Causes and Temporal Patterns of 30‐Day Readmission Among Older Adults Hospitalized With Heart Failure With Preserved or Reduced Ejection Fraction
Background It is unknown whether causes and temporal patterns of 30‐day readmission vary between heart failure (HF) with preserved ejection fraction (HFpEF) and HF with reduced ejection fraction (HFrEF). We sought to address this question by examining a 5% national sample of Medicare beneficiaries.
Methods and Results We included individuals who experienced a hospitalization for HFpEF or HFrEF between 2007 and 2013. We identified causes of 30‐day readmission based on primary discharge diagnosis and further classified causes of readmission as HF‐related, non–HF cardiovascular‐related, and non–cardiovascular‐related. We calculated the cumulative incidence of these classifications for HFpEF and HFrEF in a competing risks model and calculated subdistribution hazard ratios of these classifications by comparing those with HFpEF and those with HFrEF. Among 60 640 Medicare beneficiaries, we identified 13 785 unique older adults hospitalized with HFpEF and 15 205 who were hospitalized with HFrEF. Noncardiovascular diagnoses represented the most common causes of 30‐day readmission (HFpEF: 59%; HFrEF: 47%), a pattern that was observed for each week of the 30‐day study period for both HFpEF and HFrEF participants. In comparing readmission diagnoses in an adjusted model, non–cardiovascular‐related diagnoses were more common and HF‐related diagnoses were less common in HFpEF participants.
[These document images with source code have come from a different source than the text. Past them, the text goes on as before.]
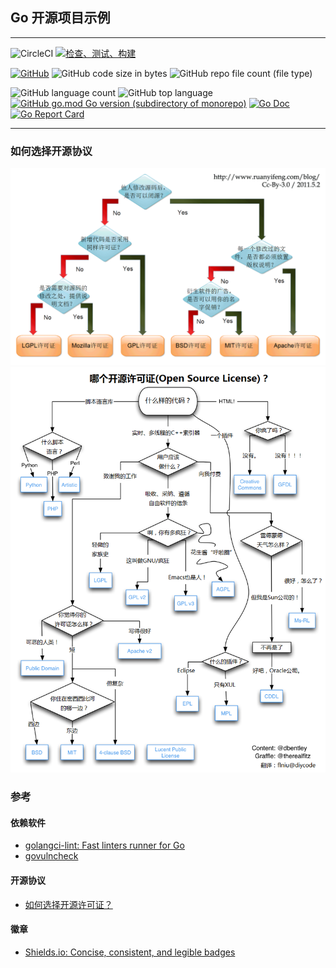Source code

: ## Go 开源项目示例

---

![CircleCI](https://img.shields.io/circleci/build/github/fsyyft-go/opensource-example/main)
[![检查、测试、构建](https://github.com/fsyyft-go/opensource-example/actions/workflows/ci.yml/badge.svg)](https://github.com/fsyyft-go/opensource-example/actions/workflows/ci.yml)

[![GitHub](https://img.shields.io/github/license/fsyyft-go/opensource-example)](https://github.com/fsyyft-go/opensource-example/blob/develop/LICENSE)
![GitHub code size in bytes](https://img.shields.io/github/languages/code-size/fsyyft-go/opensource-example)
![GitHub repo file count (file type)](https://img.shields.io/github/directory-file-count/fsyyft-go/opensource-example)

![GitHub language count](https://img.shields.io/github/languages/count/fsyyft-go/opensource-example)
![GitHub top language](https://img.shields.io/github/languages/top/fsyyft-go/opensource-example)
[![GitHub go.mod Go version (subdirectory of monorepo)](https://img.shields.io/github/go-mod/go-version/fsyyft-go/opensource-example)](go.mod)
[![Go Doc](https://pkg.go.dev/badge/github.com/fsyyft-go/opensource-example)](https://pkg.go.dev/github.com/fsyyft-go/opensource-example)
[![Go Report Card](https://goreportcard.com/badge/github.com/fsyyft-go/opensource-example)](https://goreportcard.com/report/github.com/fsyyft-go/opensource-example)

---

### 如何选择开源协议

![](docs/images/free_software_licenses_1.png)
![](docs/images/free_software_licenses_2.png)

### 参考

#### 依赖软件

- [golangci-lint: Fast linters runner for Go](https://github.com/golangci/golangci-lint)
- [govulncheck](https://pkg.go.dev/golang.org/x/vuln/cmd/govulncheck)

#### 开源协议

- [如何选择开源许可证？](https://www.ruanyifeng.com/blog/2011/05/how_to_choose_free_software_licenses.html)

#### 徽章

- [Shields.io: Concise, consistent, and legible badges](https://shields.io/)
Conclusions Non–cardiovascular‐related diagnoses represented the most common causes of 30‐day readmission following HF hospitalization for each week of the 30‐day postdischarge period. HF diagnoses were less common among those with HFpEF compared with HFrEF. Future interventions aimed at reducing 30‐day readmissions following an HF hospitalization would benefit from an increased focus on noncardiovascular comorbidity and interventions that target HFpEF and HFrEF separately.
What Is New?
The most common 30‐day readmission diagnoses for heart failure (HF) with either preserved or reduced ejection fraction were noncardiovascular conditions.
Noncardiovascular diagnoses composed the majority of readmissions for each week of the 30‐day postdischarge period for HF with either preserved or reduced ejection fraction.
Readmission specifically for heart failure was less common among those with HF with preserved ejection fraction compared with those with HF with reduced ejection fraction.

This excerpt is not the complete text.